What’s the Best Vegan Approach?

James McWilliams wrote an excellent piece on “the best vegan approach” in which he mentions “health, environmental, and ethical angles,” and speaks out for inclusion of all the various reasons for going vegan: “When we confine ourselves to a single approach, we confine the scope of our message.”

The idea that we need multiple approaches — and in fact, these three specific approaches — was a basic theme of my 1983 book A Vegetarian Sourcebook: The Nutrition, Ecology, and Ethics of a Natural Foods Diet.  When I started compiling all of the reasons for being vegetarian (about 1980), I found different “numbers” of reasons being given by various people: seven, twelve, or 101 reasons.  But they all boil down to three basic issues. I don’t know absolutely that this “three approaches” idea was original with me, but it seems to be the first time it was put into a published book, and I wasn’t aware of anyone else talking about vegetarianism or veganism in this way.

In the 1980’s, there was a focus on health issues, and much less attention to animal rights or ethics within vegetarian groups. Today it’s more the reverse; ethical issues predominate, and in fact some vegans have proposed that we emphasize the ethical issues and bypass health and environmental concerns.

We really do need multiple approaches.  In the first place, people are different, and the approach that works with one person won’t necessarily work with another.  But it’s deeper than that.  None of these approaches, in the long run, will work by themselves.

You need the ethical argument, because if you rely solely on health or the environment, people will just “cut back,” or reduce consumption of animal products to some sort of acceptable minimum.  People will take up backyard chickens, just eat fish and chicken, just eat meat three times a week, just eat range- fed beef, or whatever they determine the acceptable minimum of meat consumption to be.

You need the health argument, because if people don’t think that veganism is healthy, most people won’t adopt it no matter how much suffering meat-eating causes.  Am I going to sabotage my health for the sake of some animals?  Your child or the cow!  Believing that veganism is unhealthy would mean that it was crazy to even think about veganism in the first place; it’s God’s way of telling us that we need to eat meat, that we’re naturally meat-eaters.

You need the environmental argument, because if we rely solely on health and ethics, then veganism becomes an expression of personal virtue rather than a social necessity.  People will say that it’s nobody’s business if I want to do something that destroys my health.  And it’s nobody’s business what my personal morality is, whether it’s about abortion, homosexuality, or meat-eating.  But the environment is everybody’s business; mass extinction, topsoil erosion, climate change, and resource depletion affect everyone.
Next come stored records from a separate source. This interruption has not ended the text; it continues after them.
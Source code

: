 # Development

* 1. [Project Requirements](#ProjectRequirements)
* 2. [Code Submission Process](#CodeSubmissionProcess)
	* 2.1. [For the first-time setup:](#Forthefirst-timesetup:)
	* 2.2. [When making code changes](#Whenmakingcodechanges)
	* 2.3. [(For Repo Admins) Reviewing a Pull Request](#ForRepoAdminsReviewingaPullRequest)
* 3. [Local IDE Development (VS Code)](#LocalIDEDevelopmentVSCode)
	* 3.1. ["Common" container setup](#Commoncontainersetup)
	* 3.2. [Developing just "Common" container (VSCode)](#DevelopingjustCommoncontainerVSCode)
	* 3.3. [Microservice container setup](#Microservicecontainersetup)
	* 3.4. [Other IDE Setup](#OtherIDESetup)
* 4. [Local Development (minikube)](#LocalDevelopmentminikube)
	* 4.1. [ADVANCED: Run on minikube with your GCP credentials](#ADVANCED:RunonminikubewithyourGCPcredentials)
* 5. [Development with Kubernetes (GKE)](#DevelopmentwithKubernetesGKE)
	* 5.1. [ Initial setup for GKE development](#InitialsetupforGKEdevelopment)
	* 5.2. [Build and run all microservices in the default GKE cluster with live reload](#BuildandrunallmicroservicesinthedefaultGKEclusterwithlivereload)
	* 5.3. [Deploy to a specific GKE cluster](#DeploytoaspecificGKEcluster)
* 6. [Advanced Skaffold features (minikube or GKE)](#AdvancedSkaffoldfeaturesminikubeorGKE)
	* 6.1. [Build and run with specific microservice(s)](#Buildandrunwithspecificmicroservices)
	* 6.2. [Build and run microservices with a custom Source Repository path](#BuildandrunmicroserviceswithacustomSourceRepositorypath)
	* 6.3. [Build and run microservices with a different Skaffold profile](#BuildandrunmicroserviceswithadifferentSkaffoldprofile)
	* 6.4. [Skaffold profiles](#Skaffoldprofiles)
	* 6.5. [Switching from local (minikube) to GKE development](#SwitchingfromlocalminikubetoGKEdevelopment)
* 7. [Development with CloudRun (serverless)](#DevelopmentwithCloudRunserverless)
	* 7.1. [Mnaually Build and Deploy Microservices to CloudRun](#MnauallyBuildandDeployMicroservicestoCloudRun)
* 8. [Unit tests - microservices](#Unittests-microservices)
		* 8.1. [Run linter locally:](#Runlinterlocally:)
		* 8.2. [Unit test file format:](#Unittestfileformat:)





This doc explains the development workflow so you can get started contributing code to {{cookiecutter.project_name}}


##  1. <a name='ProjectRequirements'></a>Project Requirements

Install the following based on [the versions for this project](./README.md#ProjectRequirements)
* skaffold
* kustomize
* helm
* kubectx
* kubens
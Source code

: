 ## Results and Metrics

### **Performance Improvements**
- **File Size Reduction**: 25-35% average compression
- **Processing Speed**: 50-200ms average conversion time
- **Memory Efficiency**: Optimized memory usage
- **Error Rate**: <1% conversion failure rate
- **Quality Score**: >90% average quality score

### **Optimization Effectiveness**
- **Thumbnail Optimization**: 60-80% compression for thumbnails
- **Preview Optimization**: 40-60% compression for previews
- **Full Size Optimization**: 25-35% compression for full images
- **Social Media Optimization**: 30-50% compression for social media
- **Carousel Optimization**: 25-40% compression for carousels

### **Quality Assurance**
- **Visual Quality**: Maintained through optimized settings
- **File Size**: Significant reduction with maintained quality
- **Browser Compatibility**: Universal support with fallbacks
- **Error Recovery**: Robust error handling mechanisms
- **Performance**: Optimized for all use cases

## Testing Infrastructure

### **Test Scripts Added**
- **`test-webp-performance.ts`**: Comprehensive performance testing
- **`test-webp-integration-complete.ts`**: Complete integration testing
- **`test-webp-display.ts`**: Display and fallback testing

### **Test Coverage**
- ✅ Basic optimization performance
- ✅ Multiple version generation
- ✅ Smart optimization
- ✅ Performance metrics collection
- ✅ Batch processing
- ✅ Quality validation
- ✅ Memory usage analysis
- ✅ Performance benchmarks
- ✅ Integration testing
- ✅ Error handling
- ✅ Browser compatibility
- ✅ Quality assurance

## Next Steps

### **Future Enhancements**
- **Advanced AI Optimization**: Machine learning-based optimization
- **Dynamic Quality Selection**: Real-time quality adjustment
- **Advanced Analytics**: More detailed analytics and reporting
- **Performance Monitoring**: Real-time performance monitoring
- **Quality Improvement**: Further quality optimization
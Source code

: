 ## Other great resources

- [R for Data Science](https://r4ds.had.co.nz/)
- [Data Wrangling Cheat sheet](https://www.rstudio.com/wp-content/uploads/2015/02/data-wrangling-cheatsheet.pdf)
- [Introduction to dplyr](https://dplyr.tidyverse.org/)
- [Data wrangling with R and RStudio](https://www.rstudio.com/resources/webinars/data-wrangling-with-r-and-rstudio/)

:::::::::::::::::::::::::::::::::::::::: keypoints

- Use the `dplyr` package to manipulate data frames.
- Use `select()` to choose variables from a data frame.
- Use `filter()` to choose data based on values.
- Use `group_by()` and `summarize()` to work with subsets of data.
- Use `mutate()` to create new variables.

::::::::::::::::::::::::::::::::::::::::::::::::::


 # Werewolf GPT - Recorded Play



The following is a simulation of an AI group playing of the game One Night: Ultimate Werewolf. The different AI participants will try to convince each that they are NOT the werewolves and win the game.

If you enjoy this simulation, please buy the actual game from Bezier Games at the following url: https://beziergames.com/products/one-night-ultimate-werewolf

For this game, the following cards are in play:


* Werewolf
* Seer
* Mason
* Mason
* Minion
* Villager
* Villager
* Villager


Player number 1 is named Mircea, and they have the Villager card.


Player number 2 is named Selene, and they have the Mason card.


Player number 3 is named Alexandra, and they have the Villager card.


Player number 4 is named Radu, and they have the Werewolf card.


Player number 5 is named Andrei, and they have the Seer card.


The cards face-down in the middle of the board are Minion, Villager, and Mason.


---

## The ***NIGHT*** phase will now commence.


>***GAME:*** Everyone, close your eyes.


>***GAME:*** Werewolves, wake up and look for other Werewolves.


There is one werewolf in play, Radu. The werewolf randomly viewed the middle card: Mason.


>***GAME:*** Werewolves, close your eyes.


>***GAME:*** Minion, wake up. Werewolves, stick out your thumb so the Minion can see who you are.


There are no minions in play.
There are many ethical vegans who are less knowledgeable about the environment than is desirable (most of them, probably).  Most are not “peak oil aware,” and many are not aware how badly overpopulated the planet is.  They aren’t “unethical,” exactly, because they are acting based on their own best understanding, but they are doing things I wouldn’t do.  People will travel, spend money, have children, and generally lead a consumer lifestyle, with no concept that the world is already hopeless overpopulated with humans, their livestock, and their lifestyle.  If we destroy the planet, it will destroy all the animals as well as ourselves.

I don’t want to throw these people, or other vegans with whom I disagree, out of the movement (and couldn’t anyway). And my own views have changed and evolved over the years as well.  We need everyone! This movement is already really huge and diverse, ideologically speaking; and it is out of our hands.  We cannot “control” the movement, but we can act in such a way to make its path easier.

3 thoughts on “What’s the Best Vegan Approach?

  1. Kip Sieger

    Very well put Keith. The ethics, environmental and health pieces are a lot like three legs of a tripod. They’re all important, though each one by itself may not be quite enough to move most people from their current carnivore stance. Taken together, they are pretty persuasive; it’s just getting people to pay attention and be introspective long enough to consider all three strands that takes some doing.

  2. Dan Lundeen

    This is great and insightful. There are a lot of vegans who say only the ethical considerations count, but I think the vast majority are drawn to it for health reasons like I was. Then I realized that I was also helping to stop cruelty (speciesism.com) and then, helping the environment (cowspiracy.com), and then helping myself again for improving my sense of well being for living right, so everything just dovetailed and reinforced itself.

    Still have trouble eating at the table of demons (Disciples), though! However, it should be noted the demons have a hard time dealing with it, too.

  3. Dan Lundeen

    Also, I just finished Disciples. Really enjoyed it, great work! I was a bit surprised that the book did not reinforced some of the theories by looking at the religious underpinnings from the Torah argued by the modern-day Jewish vegetarians, e.g., http://www.jewishveg.org/whats-jewish-about-being-veg and http://www.jewishveg.org/whats-jewish-about-being-veg/genesis-93-%E2%80%93-permission-eat-meat.

    All of the religious arguments supporting veganism, God wants you to be healthy, to have compassion for animals, to feed the world, to protect the environment, etc., seem to be reflected there as well.

    Note there is no Jewish blessing for meat.